The Install and Test framework was included in the Galaxy and Tool Shed code base, and it could easily be used to test the repositories contained in a local Tool Shed. The details for doing this are provided later in this article. First I’ll provide the details about how this framework was used to test the public Galaxy Tool Sheds.

The framework could be configured to test every installable revision of selected repositories or it could be configured to restrict testing to only the latest installable revision of selected repositories. The latter approach was used for the public Galaxy Tool Sheds. Since the process was the same for both the Test and Main Tool Sheds, I’ll discuss only the Main Tool Shed which tracks the latest stable release of the Galaxy code base. When testing with the Main Tool Shed, the Install and Test Framework instantiated a Galaxy instance running the same revision.

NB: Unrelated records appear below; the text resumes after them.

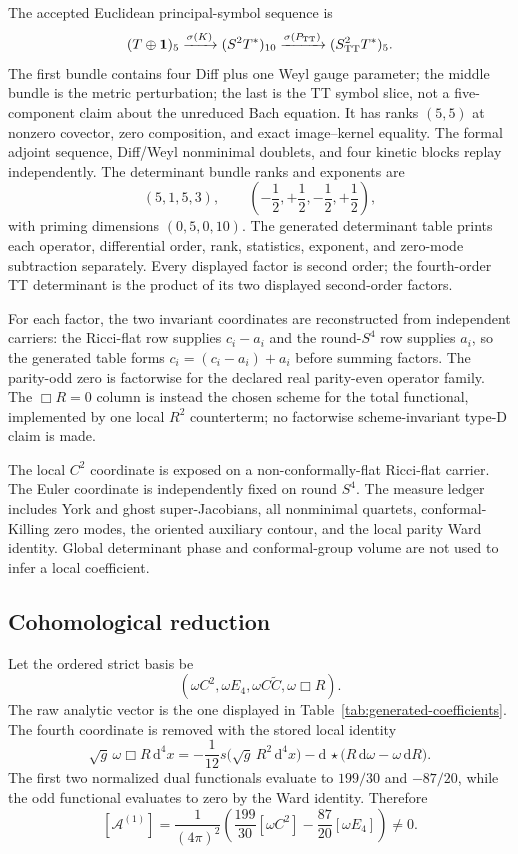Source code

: \documentclass[11pt]{article}
\theoremstyle{definition}
\theoremstyle{remark}
\newcommand{\cA}{\mathcal A}
\newcommand{\dd}{\mathrm d}
\begin{document}
The accepted Euclidean principal-symbol sequence is
\[
 (T\oplus\mathbf1)_5\xrightarrow{\sigma(K)}(S^2T^*)_{10}
 \xrightarrow{\sigma(P_{\rm TT})}(S^2_{\rm TT}T^*)_5.
\]
The first bundle contains four Diff plus one Weyl gauge parameter; the middle
bundle is the metric perturbation; the last is the TT symbol slice, not a
five-component claim about the unreduced Bach equation.  It has ranks $(5,5)$
at nonzero covector, zero composition, and exact image--kernel equality.  The
formal adjoint sequence, Diff/Weyl nonminimal
doublets, and four kinetic blocks replay independently.  The determinant
bundle ranks and exponents are
\[
 (5,1,5,3),\qquad
 \left(-\frac12,+\frac12,-\frac12,+\frac12\right),
\]
with priming dimensions $(0,5,0,10)$.
The generated determinant table prints each operator, differential order,
rank, statistics, exponent, and zero-mode subtraction separately.  Every
displayed factor is second order; the fourth-order TT determinant is the
product of its two displayed second-order factors.

For each factor, the two invariant coordinates are reconstructed from
independent carriers: the Ricci-flat row supplies $c_i-a_i$ and the
round-$S^4$ row supplies $a_i$, so the generated table forms
$c_i=(c_i-a_i)+a_i$ before summing factors.  The parity-odd zero is factorwise
for the declared real parity-even operator family.  The $\Box R=0$ column is
instead the chosen scheme for the total functional, implemented by one local
$R^2$ counterterm; no factorwise scheme-invariant type-D claim is made.

The local $C^2$ coordinate is exposed on a non-conformally-flat Ricci-flat
carrier.  The Euler coordinate is independently fixed on round $S^4$.  The
measure ledger includes York and ghost super-Jacobians, all nonminimal
quartets, conformal-Killing zero modes, the oriented auxiliary contour, and
the local parity Ward identity.  Global determinant phase and conformal-group
volume are not used to infer a local coefficient.

\subsection{Cohomological reduction}

Let the ordered strict basis be
\[
 (\omega C^2,\omega E_4,\omega C\widetilde C,\omega\Box R).
\]
The raw analytic vector is the one displayed in
Table~\ref{tab:generated-coefficients}.  The fourth coordinate is removed with
the stored local identity
\[
 \sqrt g\,\omega\Box R\,\dd^4x
 =-\frac1{12}s\bigl(\sqrt g\,R^2\,\dd^4x\bigr)
  -\dd\,\star\bigl(R\,\dd\omega-\omega\,\dd R\bigr).
\]
The first two normalized dual
functionals evaluate to $199/30$ and $-87/20$, while the odd functional
evaluates to zero by the Ward identity.  Therefore
\[
 [\cA^{(1)}]
 =\frac{1}{(4\pi)^2}
 \left(\frac{199}{30}[\omega C^2]
       -\frac{87}{20}[\omega E_4]\right)\neq0.
\]
\end{document}
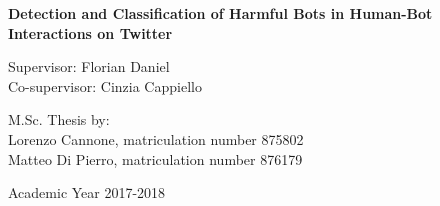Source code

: {\begin{center}
\vspace{1cm} 
\LARGE
\textbf{Detection and Classification of Harmful Bots in Human-Bot Interactions on Twitter}\\


\vspace{2.0cm}

\end{center}


\vspace{3.0cm} 
\large
\begin{flushleft}
Supervisor: Florian Daniel\\
Co-supervisor: Cinzia Cappiello
\end{flushleft}

\vspace{1.0cm}

\begin{flushright}
M.Sc. Thesis by: \\ 
{Lorenzo Cannone}, matriculation number 875802 \\ 
{Matteo Di Pierro}, matriculation number 876179 \\
\end{flushright}

\vspace{2cm}

\begin{center}
Academic Year 2017-2018
\end{center} 

\clearpage
}

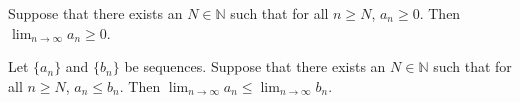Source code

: \begin{lemma}
\label{lem:converges_nonneg}
  \leanok

  Suppose that there exists an $N \in ℕ$ such that for all $n \ge N$, $a_n ≥ 0$.
  Then $\lim_{n \to \infty} a_n ≥ 0$.

\end{lemma}

\begin{theorem}
  \label{thm:order_limit}
  \leanok

  Let $\{a_n\}$ and $\{b_n\}$ be sequences. 
  Suppose that there exists an $N ∈ ℕ$ such that for all $n ≥ N$, $a_n ≤ b_n$.
  Then $\lim_{n \to \infty} a_n \le \lim_{n \to \infty} b_n$.
\end{theorem}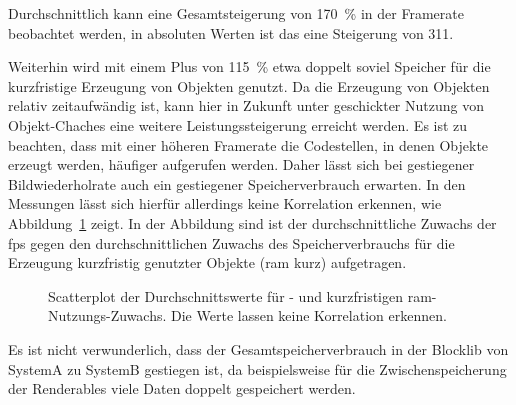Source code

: Durchschnittlich kann eine Gesamtsteigerung von \SI{170}{\percent} in der Framerate beobachtet werden, in absoluten Werten ist das eine Steigerung von \SI{311}{\fps}.

Weiterhin wird mit einem Plus von \SI{115}{\percent} etwa doppelt soviel Speicher für die kurzfristige Erzeugung von Objekten genutzt. Da die Erzeugung von Objekten relativ zeitaufwändig ist, kann hier in Zukunft unter geschickter Nutzung von Objekt-Chaches eine weitere Leistungssteigerung erreicht werden. Es ist zu beachten, dass mit einer höheren Framerate die Codestellen, in denen Objekte erzeugt werden, häufiger aufgerufen werden. Daher lässt sich bei gestiegener Bildwiederholrate auch ein gestiegener Speicherverbrauch erwarten. In den Messungen lässt sich hierfür allerdings keine Korrelation erkennen, wie Abbildung~\ref{fig:Scatterplot} zeigt. In der Abbildung sind ist der durchschnittliche Zuwachs der \ac{fps} gegen den durchschnittlichen Zuwachs des Speicherverbrauchs für die Erzeugung kurzfristig genutzter Objekte (\ac{ram} kurz) aufgetragen. 
\begin{figure}
	\centering
		\caption[Scatterplot der Durchschnittswerte für - und kurzfristigen -Nutzungs-Zuwachs.]{Scatterplot der Durchschnittswerte für \si{\fps}- und kurzfristigen \ac{ram}-Nutzungs-Zuwachs. Die Werte lassen keine Korrelation erkennen.}\label{fig:Scatterplot}
\end{figure}

Es ist nicht verwunderlich, dass der Gesamtspeicherverbrauch in der Blocklib von SystemA zu SystemB gestiegen ist, da beispielsweise für die Zwischenspeicherung der Renderables viele Daten doppelt gespeichert werden. 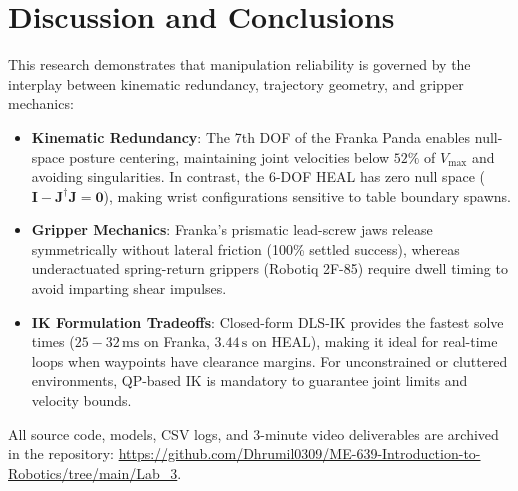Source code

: \documentclass[10pt,twocolumn]{article}
\begin{document}
\section{Discussion and Conclusions}
This research demonstrates that manipulation reliability is governed by the interplay between kinematic redundancy, trajectory geometry, and gripper mechanics:
\begin{itemize}
    \item \textbf{Kinematic Redundancy}: The 7th DOF of the Franka Panda enables null-space posture centering, maintaining joint velocities below $52\%$ of $V_{\max}$ and avoiding singularities. In contrast, the 6-DOF HEAL has zero null space ($\mathbf{I} - \mathbf{J}^\dagger \mathbf{J} = \mathbf{0}$), making wrist configurations sensitive to table boundary spawns.
    \item \textbf{Gripper Mechanics}: Franka's prismatic lead-screw jaws release symmetrically without lateral friction (100\% settled success), whereas underactuated spring-return grippers (Robotiq 2F-85) require dwell timing to avoid imparting shear impulses.
    \item \textbf{IK Formulation Tradeoffs}: Closed-form DLS-IK provides the fastest solve times ($25-32\,\text{ms}$ on Franka, $3.44\,\text{s}$ on HEAL), making it ideal for real-time loops when waypoints have clearance margins. For unconstrained or cluttered environments, QP-based IK is mandatory to guarantee joint limits and velocity bounds.
\end{itemize}

All source code, models, CSV logs, and 3-minute video deliverables are archived in the repository: \url{https://github.com/Dhrumil0309/ME-639-Introduction-to-Robotics/tree/main/Lab_3}.
\end{document}

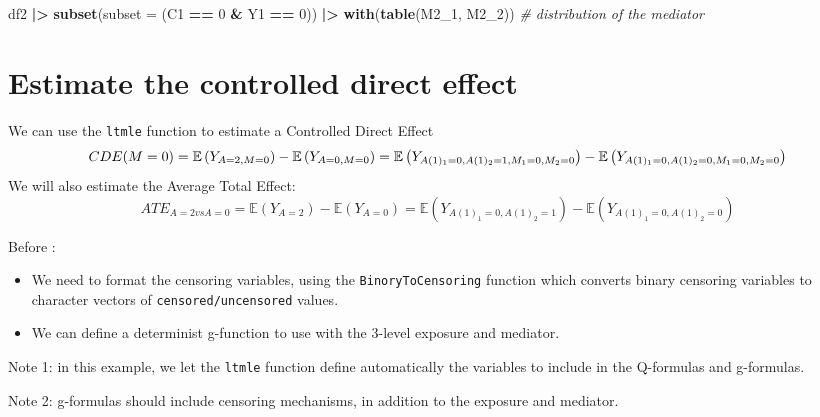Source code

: \documentclass[
]{book}
\newenvironment{Shaded}{\begin{snugshade}}{\end{snugshade}}
\newcommand{\AttributeTok}[1]{\textcolor[rgb]{0.13,0.29,0.53}{#1}}
\newcommand{\CommentTok}[1]{\textcolor[rgb]{0.56,0.35,0.01}{\textit{#1}}}
\newcommand{\DecValTok}[1]{\textcolor[rgb]{0.00,0.00,0.81}{#1}}
\newcommand{\FunctionTok}[1]{\textcolor[rgb]{0.13,0.29,0.53}{\textbf{#1}}}
\newcommand{\NormalTok}[1]{#1}
\newcommand{\SpecialCharTok}[1]{\textcolor[rgb]{0.81,0.36,0.00}{\textbf{#1}}}
\providecommand{\tightlist}{%
  \setlength{\itemsep}{0pt}\setlength{\parskip}{0pt}}
\begin{document}
\begin{Shaded}
\begin{Highlighting}[]
\NormalTok{df2 }\SpecialCharTok{|\textgreater{}} 
  \FunctionTok{subset}\NormalTok{(}\AttributeTok{subset =}\NormalTok{ (C1 }\SpecialCharTok{==} \DecValTok{0} \SpecialCharTok{\&}\NormalTok{ Y1 }\SpecialCharTok{==} \DecValTok{0}\NormalTok{)) }\SpecialCharTok{|\textgreater{}}
  \FunctionTok{with}\NormalTok{(}\FunctionTok{table}\NormalTok{(M2\_1, M2\_2)) }\CommentTok{\# distribution of the mediator}
\end{Highlighting}
\end{Shaded}

\section{Estimate the controlled direct effect}\label{estimate-the-controlled-direct-effect}

We can use the \texttt{ltmle} function to estimate a Controlled Direct Effect
\begin{equation*} \small
  CDE(M=0) = \mathbb{E}\left(Y_{A=2, M=0} \right) - \mathbb{E}\left(Y_{A=0, M=0} \right) = \mathbb{E}\left(Y_{A(1)_1=0, A(1)_2 = 1, M_1 = 0, M_2 = 0} \right) - \mathbb{E}\left(Y_{A(1)_1=0, A(1)_2 = 0, M_1 = 0, M_2 = 0} \right)
\end{equation*}
We will also estimate the Average Total Effect:
\begin{equation*}
  ATE_{A=2 vs A=0} = \mathbb{E}\left(Y_{A=2} \right) - \mathbb{E}\left(Y_{A=0} \right) = \mathbb{E}\left(Y_{A(1)_1=0, A(1)_2 = 1} \right) - \mathbb{E}\left(Y_{A(1)_1=0, A(1)_2 = 0} \right)
\end{equation*}

Before :

\begin{itemize}
\tightlist
\item
  We need to format the censoring variables, using the \texttt{BinoryToCensoring} function which converts binary censoring variables to character vectors of \texttt{censored/uncensored} values.
\item
  We can define a determinist g-function to use with the 3-level exposure and mediator.
\end{itemize}

Note 1: in this example, we let the \texttt{ltmle} function define automatically the variables to include in the Q-formulas and g-formulas.

Note 2: g-formulas should include censoring mechanisms, in addition to the exposure and mediator.
\end{document}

The process began by executing two scripts that inspected the repositories in the Tool Shed, one script for each repository type (in a previous post I introduced repository types as Tool dependency definition and Unrestricted). I call these scripts the Install and Test Framework’s preparation scripts. The Tool Shed server included the following two crontab entries which scheduled execution of the scripts, with the first running at 3:00 PM and the second at 3:15 PM for the Main Tool Shed.

0 15 * * * cd /galaxy_toolshed && /usr/bin/python lib/tool_shed/scripts/check_tool_dependency_definition_repositories.py tool_shed_wsgi.ini |tee -a lib/tool_shed/scripts/log/check_tool_dependency_definition_repositories.log
10 15 * * * cd /galaxy_toolshed && /usr/bin/python lib/tool_shed/scripts/check_repositories_for_functional_tests.py tool_shed_wsgi.ini |tee -a lib/tool_shed/scripts/log/check_repositories_for_functional_tests.log

The first script (check_tool_dependency_definition_repositories.py) inspected the latest revision of all repositories whose type was Tool dependency definition and determined whether the revision was valid for installation. Repositories with invalid revisions were flagged so that they would not be installed into Galaxy later in the Install and Test process. This script took a few minutes to complete for the Main Tool Shed.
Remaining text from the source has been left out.